### Problem to work on
Among the lines below, which ones contain the word "running"? Copy every such line.

Stored records:
- Opening Delimiter -

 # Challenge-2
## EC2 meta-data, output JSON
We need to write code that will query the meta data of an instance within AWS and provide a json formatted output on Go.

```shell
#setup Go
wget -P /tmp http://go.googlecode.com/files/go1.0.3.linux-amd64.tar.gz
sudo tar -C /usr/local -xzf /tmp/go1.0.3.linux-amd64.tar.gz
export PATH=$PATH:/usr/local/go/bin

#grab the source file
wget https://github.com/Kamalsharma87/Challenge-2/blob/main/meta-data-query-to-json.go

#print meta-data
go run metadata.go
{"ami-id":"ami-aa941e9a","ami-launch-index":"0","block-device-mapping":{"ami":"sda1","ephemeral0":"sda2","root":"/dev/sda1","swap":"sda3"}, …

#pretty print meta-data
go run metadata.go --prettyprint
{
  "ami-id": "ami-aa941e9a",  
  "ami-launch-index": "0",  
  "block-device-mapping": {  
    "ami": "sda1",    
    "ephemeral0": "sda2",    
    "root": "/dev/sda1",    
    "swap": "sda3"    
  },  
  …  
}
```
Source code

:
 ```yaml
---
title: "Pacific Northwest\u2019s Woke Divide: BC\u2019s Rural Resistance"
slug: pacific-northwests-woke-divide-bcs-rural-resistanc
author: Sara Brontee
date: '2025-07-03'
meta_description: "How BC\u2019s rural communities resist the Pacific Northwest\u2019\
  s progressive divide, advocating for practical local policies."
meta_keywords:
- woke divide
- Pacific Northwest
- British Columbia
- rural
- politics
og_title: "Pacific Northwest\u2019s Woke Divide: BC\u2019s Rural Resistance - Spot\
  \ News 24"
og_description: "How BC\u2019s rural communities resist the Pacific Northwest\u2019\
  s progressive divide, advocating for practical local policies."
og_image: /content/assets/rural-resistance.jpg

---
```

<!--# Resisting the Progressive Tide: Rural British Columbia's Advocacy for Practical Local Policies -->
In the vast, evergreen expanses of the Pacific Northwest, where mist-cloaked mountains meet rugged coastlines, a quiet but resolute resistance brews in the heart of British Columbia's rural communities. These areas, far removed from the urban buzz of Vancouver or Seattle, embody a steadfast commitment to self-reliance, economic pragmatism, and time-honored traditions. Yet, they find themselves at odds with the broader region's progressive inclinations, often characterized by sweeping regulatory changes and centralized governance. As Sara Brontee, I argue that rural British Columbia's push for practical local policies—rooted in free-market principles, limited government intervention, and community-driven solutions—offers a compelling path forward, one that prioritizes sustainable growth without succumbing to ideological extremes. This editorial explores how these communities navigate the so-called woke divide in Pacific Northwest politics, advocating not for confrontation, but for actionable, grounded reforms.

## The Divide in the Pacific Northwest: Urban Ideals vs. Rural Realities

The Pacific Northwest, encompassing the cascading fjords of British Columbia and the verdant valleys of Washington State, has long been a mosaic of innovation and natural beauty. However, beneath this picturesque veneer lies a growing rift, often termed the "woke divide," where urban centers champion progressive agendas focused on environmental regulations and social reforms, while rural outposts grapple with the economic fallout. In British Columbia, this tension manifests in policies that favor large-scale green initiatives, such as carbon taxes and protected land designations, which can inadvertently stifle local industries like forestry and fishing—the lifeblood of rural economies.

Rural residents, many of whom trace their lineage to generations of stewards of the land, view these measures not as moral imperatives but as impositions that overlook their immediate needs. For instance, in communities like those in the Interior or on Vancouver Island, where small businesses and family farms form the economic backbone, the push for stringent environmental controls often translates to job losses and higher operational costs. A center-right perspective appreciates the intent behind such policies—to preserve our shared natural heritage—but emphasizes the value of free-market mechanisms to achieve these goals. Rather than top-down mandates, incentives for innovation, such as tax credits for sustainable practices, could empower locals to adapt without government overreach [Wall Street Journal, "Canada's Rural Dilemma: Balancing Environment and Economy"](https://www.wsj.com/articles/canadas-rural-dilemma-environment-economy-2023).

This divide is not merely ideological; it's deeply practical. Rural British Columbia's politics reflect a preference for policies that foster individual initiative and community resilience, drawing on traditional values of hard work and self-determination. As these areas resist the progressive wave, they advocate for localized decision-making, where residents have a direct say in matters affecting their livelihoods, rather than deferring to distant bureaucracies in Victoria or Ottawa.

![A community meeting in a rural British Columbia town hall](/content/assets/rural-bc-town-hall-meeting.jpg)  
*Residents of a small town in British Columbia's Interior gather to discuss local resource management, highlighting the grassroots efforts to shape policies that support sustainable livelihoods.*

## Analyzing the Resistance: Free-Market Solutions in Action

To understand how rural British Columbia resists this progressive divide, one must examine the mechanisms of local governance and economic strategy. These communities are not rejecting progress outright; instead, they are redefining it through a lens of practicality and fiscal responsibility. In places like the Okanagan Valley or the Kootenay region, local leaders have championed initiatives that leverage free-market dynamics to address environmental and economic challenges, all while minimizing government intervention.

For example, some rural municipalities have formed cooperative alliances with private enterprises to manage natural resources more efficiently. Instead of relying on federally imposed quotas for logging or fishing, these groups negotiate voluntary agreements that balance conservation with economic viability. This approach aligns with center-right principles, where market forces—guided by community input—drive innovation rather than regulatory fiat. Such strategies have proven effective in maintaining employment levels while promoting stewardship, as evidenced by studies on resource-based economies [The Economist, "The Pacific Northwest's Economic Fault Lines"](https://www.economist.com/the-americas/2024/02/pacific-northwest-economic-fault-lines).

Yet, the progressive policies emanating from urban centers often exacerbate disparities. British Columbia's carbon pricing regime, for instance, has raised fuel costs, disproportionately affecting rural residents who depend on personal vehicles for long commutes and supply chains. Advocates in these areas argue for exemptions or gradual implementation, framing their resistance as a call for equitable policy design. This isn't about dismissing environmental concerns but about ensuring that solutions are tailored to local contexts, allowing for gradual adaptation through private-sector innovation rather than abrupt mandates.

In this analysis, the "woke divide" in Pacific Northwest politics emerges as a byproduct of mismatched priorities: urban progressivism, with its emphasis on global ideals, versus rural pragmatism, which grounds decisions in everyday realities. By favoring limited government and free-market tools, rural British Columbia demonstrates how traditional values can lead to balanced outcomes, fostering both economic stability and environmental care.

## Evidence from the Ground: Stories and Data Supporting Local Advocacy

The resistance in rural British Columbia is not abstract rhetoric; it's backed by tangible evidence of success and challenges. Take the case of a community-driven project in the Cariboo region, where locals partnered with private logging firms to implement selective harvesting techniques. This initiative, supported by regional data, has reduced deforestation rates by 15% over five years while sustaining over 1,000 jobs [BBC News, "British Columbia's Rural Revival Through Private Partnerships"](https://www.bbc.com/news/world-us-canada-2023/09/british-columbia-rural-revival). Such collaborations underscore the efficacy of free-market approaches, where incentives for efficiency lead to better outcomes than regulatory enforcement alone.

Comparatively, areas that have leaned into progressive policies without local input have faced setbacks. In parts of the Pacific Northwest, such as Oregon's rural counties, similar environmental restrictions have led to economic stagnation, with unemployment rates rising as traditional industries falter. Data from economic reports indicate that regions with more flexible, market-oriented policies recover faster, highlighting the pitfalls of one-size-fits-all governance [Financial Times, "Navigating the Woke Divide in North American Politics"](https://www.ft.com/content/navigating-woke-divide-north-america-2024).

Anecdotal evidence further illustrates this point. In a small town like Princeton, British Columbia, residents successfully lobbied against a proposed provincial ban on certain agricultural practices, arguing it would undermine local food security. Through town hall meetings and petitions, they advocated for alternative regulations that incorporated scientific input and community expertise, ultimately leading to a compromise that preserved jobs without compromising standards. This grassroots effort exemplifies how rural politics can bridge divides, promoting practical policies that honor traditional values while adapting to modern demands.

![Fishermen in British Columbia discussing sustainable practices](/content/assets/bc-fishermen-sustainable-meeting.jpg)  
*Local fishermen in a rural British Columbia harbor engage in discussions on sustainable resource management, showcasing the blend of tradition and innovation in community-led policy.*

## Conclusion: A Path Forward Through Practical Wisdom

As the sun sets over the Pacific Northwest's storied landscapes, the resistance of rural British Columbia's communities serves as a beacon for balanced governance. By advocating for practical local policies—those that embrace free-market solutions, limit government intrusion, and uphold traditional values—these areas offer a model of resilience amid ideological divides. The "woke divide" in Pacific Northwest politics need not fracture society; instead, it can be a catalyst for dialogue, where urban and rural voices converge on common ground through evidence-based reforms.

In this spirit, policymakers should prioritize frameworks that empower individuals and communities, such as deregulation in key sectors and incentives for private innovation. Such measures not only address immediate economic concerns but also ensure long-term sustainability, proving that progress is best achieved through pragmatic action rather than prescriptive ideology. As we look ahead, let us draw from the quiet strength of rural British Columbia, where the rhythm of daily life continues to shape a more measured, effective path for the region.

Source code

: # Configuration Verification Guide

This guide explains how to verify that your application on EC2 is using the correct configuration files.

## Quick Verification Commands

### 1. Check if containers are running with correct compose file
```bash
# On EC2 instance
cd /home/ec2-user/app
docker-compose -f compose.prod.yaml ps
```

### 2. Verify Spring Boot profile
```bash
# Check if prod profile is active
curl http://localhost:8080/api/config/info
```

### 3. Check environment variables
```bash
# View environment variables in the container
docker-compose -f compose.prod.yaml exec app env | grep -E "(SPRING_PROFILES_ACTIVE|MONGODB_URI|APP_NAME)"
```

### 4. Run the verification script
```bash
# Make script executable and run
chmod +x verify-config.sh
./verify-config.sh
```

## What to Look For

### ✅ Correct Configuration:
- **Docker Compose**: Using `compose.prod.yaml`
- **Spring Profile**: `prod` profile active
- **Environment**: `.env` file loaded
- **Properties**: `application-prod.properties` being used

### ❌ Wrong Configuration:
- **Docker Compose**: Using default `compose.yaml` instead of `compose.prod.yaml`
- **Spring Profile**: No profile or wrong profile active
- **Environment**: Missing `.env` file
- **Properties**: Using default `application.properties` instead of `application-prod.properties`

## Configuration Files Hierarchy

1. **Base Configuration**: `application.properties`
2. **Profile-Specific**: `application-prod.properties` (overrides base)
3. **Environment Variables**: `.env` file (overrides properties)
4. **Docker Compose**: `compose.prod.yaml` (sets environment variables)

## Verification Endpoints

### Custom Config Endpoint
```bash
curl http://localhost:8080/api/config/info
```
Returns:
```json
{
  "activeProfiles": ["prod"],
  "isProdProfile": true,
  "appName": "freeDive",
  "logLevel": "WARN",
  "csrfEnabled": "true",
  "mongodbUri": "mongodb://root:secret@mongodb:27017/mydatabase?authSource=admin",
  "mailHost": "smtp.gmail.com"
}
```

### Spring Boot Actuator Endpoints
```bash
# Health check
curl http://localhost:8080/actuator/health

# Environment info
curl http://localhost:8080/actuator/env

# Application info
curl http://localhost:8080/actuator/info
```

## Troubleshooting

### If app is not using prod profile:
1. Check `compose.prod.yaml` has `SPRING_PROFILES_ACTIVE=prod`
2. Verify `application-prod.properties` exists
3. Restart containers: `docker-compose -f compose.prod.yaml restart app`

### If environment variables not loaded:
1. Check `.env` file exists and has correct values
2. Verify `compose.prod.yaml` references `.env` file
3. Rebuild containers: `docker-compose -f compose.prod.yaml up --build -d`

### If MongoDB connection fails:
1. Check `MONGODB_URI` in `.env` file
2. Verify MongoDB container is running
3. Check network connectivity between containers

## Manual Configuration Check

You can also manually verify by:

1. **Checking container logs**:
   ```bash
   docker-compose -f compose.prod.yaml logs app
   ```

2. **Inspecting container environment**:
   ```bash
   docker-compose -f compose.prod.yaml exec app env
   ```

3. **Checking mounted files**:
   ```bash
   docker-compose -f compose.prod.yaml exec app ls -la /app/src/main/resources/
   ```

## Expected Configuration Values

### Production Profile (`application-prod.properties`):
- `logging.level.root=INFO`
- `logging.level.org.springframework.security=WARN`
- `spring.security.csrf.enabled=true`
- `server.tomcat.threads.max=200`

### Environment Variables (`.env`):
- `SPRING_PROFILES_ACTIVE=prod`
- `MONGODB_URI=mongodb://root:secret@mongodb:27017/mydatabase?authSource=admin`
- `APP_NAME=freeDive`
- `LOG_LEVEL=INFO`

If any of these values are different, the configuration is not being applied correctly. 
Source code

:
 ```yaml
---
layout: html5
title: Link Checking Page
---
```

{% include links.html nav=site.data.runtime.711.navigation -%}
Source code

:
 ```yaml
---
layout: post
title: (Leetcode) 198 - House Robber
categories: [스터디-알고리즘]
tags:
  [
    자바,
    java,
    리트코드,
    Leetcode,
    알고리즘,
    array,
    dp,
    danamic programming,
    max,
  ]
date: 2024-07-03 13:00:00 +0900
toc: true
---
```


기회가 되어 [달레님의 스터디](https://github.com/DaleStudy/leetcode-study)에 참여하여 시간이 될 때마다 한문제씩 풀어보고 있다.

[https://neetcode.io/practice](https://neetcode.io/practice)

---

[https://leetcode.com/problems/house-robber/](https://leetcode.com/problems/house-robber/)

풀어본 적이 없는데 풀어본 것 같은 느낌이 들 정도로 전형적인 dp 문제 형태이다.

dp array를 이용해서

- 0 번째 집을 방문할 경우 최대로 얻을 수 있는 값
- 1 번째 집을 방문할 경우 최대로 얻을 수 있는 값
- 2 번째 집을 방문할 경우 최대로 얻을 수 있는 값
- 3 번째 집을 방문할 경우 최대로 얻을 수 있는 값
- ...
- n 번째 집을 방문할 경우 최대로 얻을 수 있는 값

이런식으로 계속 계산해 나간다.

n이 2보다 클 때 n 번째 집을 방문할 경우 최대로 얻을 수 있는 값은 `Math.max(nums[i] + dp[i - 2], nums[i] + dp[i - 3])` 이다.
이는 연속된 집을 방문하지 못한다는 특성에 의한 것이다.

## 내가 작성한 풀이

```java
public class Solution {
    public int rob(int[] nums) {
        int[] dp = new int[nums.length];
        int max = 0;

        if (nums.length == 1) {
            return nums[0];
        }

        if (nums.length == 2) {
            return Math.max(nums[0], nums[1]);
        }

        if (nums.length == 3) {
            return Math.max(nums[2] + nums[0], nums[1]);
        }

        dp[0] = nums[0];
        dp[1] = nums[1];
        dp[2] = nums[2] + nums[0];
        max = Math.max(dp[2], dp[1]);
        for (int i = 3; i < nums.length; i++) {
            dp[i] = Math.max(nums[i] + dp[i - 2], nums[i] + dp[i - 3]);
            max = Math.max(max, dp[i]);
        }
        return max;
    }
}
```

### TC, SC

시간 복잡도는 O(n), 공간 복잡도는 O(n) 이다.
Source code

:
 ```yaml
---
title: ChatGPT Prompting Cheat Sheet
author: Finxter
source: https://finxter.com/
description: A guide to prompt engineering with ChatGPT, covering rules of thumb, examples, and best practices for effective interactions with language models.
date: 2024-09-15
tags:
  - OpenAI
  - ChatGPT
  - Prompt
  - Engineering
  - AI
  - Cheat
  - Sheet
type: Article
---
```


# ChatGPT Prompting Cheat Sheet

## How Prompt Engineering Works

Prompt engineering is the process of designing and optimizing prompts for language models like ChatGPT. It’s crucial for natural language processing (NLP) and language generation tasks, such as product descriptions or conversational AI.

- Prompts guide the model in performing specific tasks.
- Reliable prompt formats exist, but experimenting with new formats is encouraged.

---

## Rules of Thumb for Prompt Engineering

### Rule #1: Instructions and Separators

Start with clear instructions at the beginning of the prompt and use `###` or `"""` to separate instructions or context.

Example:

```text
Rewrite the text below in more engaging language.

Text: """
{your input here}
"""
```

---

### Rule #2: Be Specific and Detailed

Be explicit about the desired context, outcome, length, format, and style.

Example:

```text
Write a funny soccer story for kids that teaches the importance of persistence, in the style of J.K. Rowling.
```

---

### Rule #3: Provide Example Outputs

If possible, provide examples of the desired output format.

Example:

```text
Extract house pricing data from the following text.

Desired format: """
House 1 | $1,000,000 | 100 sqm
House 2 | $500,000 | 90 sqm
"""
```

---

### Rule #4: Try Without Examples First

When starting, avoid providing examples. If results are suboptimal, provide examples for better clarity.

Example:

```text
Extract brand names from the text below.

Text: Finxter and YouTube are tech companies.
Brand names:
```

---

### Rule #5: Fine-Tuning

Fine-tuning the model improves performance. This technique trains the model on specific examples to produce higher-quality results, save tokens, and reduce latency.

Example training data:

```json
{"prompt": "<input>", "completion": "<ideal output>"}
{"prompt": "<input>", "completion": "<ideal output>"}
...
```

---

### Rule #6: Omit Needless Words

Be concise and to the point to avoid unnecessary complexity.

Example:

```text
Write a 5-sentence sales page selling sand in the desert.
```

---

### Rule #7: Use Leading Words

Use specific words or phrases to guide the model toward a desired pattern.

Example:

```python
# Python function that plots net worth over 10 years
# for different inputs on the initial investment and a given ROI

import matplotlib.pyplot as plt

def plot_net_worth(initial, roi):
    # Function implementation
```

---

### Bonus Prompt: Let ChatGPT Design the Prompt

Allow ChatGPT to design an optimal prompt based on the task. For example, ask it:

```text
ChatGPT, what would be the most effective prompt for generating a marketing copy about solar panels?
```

- Closing Delimiter -

### Output
### 1. Check if containers are running with correct compose file
2. Verify MongoDB container is running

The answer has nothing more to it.